AIM OF THE TASK: Set down every record once more, exactly as given.

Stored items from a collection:
※

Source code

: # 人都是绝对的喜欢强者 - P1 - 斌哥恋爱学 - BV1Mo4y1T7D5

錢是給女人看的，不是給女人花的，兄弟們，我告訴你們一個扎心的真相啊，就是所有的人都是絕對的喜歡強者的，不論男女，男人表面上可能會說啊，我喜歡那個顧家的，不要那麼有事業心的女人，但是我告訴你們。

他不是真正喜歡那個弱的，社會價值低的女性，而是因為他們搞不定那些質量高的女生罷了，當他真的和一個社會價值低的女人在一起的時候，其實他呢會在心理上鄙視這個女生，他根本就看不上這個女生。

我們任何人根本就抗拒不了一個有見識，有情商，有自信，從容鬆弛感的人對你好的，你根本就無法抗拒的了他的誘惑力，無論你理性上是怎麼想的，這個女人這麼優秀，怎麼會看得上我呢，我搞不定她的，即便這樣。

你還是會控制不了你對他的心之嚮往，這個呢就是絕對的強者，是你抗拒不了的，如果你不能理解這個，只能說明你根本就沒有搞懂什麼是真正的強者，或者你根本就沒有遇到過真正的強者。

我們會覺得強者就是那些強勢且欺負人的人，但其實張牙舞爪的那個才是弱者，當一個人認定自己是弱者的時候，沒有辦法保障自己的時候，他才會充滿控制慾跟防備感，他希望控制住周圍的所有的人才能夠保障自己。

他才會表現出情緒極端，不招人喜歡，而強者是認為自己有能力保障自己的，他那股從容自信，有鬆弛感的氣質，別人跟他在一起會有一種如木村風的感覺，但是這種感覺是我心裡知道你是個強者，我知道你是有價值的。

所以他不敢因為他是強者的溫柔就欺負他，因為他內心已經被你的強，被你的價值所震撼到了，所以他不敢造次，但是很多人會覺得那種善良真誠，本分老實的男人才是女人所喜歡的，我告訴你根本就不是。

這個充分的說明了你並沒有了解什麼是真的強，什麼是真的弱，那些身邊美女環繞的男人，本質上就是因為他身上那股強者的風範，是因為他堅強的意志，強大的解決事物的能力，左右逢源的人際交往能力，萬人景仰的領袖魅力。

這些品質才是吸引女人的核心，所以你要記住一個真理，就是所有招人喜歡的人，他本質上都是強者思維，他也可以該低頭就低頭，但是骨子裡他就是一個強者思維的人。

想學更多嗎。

※

TASK RESULT:
Source code

: # 人都是绝对的喜欢强者 - P1 - 斌哥恋爱学 - BV1Mo4y1T7D5

錢是給女人看的，不是給女人花的，兄弟們，我告訴你們一個扎心的真相啊，就是所有的人都是絕對的喜歡強者的，不論男女，男人表面上可能會說啊，我喜歡那個顧家的，不要那麼有事業心的女人，但是我告訴你們。

他不是真正喜歡那個弱的，社會價值低的女性，而是因為他們搞不定那些質量高的女生罷了，當他真的和一個社會價值低的女人在一起的時候，其實他呢會在心理上鄙視這個女生，他根本就看不上這個女生。

我們任何人根本就抗拒不了一個有見識，有情商，有自信，從容鬆弛感的人對你好的，你根本就無法抗拒的了他的誘惑力，無論你理性上是怎麼想的，這個女人這麼優秀，怎麼會看得上我呢，我搞不定她的，即便這樣。

你還是會控制不了你對他的心之嚮往，這個呢就是絕對的強者，是你抗拒不了的，如果你不能理解這個，只能說明你根本就沒有搞懂什麼是真正的強者，或者你根本就沒有遇到過真正的強者。

我們會覺得強者就是那些強勢且欺負人的人，但其實張牙舞爪的那個才是弱者，當一個人認定自己是弱者的時候，沒有辦法保障自己的時候，他才會充滿控制慾跟防備感，他希望控制住周圍的所有的人才能夠保障自己。

他才會表現出情緒極端，不招人喜歡，而強者是認為自己有能力保障自己的，他那股從容自信，有鬆弛感的氣質，別人跟他在一起會有一種如木村風的感覺，但是這種感覺是我心裡知道你是個強者，我知道你是有價值的。

所以他不敢因為他是強者的溫柔就欺負他，因為他內心已經被你的強，被你的價值所震撼到了，所以他不敢造次，但是很多人會覺得那種善良真誠，本分老實的男人才是女人所喜歡的，我告訴你根本就不是。

這個充分的說明了你並沒有了解什麼是真的強，什麼是真的弱，那些身邊美女環繞的男人，本質上就是因為他身上那股強者的風範，是因為他堅強的意志，強大的解決事物的能力，左右逢源的人際交往能力，萬人景仰的領袖魅力。

這些品質才是吸引女人的核心，所以你要記住一個真理，就是所有招人喜歡的人，他本質上都是強者思維，他也可以該低頭就低頭，但是骨子裡他就是一個強者思維的人。

想學更多嗎。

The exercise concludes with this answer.